§ Provided data

BEGIN

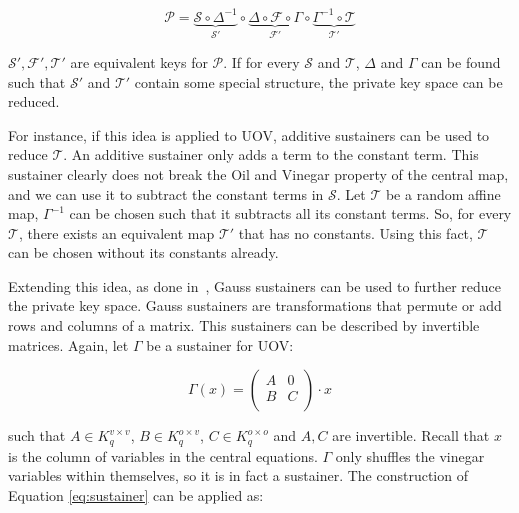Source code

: \documentclass{ufsctex/ufsctex}
\begin{document}
\begin{equation}\label{eq:sustainer}
\mathcal{P} =
\underbrace{\mathcal{S} \circ \Delta^{-1}}_{\mathcal{S'}}
\circ
\underbrace{\Delta \circ \mathcal{F} \circ \Gamma}_{\mathcal{F'}}
\circ
\underbrace{\Gamma^{-1} \circ \mathcal{T}}_{\mathcal{T'}}
\end{equation}

$\mathcal{S'}, \mathcal{F'}, \mathcal{T'}$ are equivalent keys for
$\mathcal{P}$. If for every $\mathcal{S}$ and $\mathcal{T}$, $\Delta$ and
$\Gamma$ can be found such that $\mathcal{S'}$ and $\mathcal{T'}$ contain some
special structure, the private key space can be reduced.

For instance, if this idea is applied to UOV, additive sustainers can be used
to reduce $\mathcal{T}$. An additive sustainer only adds a term to the constant
term. This sustainer clearly does not break the Oil and Vinegar property of the
central map, and we can use it to subtract the constant terms in $\mathcal{S}$.
Let $\mathcal{T}$ be a random affine map, $\Gamma^{-1}$ can be chosen such that
it subtracts all its constant terms. So, for every $\mathcal{T}$, there exists
an equivalent map $\mathcal{T'}$ that has no constants. Using this fact,
$\mathcal{T}$ can be chosen without its constants already.

Extending this idea, as done in~\cite{wolf2011equivalent}, Gauss sustainers can
be used to further reduce the private key space. Gauss sustainers are
transformations that permute or add rows and columns of a matrix. This
sustainers can be described by invertible matrices. Again, let $\Gamma$ be a
sustainer for UOV:

\begin{equation}
\Gamma(x) =
\begin{pmatrix}
A & 0 \\
B & C \\
\end{pmatrix} \cdot x
\end{equation}

such that $A \in K^{v \times v}_q$, $B \in K^{o \times v}_q$, $C \in K^{o
\times o}_q$ and $A, C$ are invertible. Recall that $x$ is the column of
variables in the central equations. $\Gamma$ only shuffles the vinegar
variables within themselves, so it is in fact a sustainer. The construction of
Equation \ref{eq:sustainer} can be applied as:
\end{document}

END

§ Assignment
Where a line of the records contains the word "invertible", count it; state only the final tally.

§ Response
2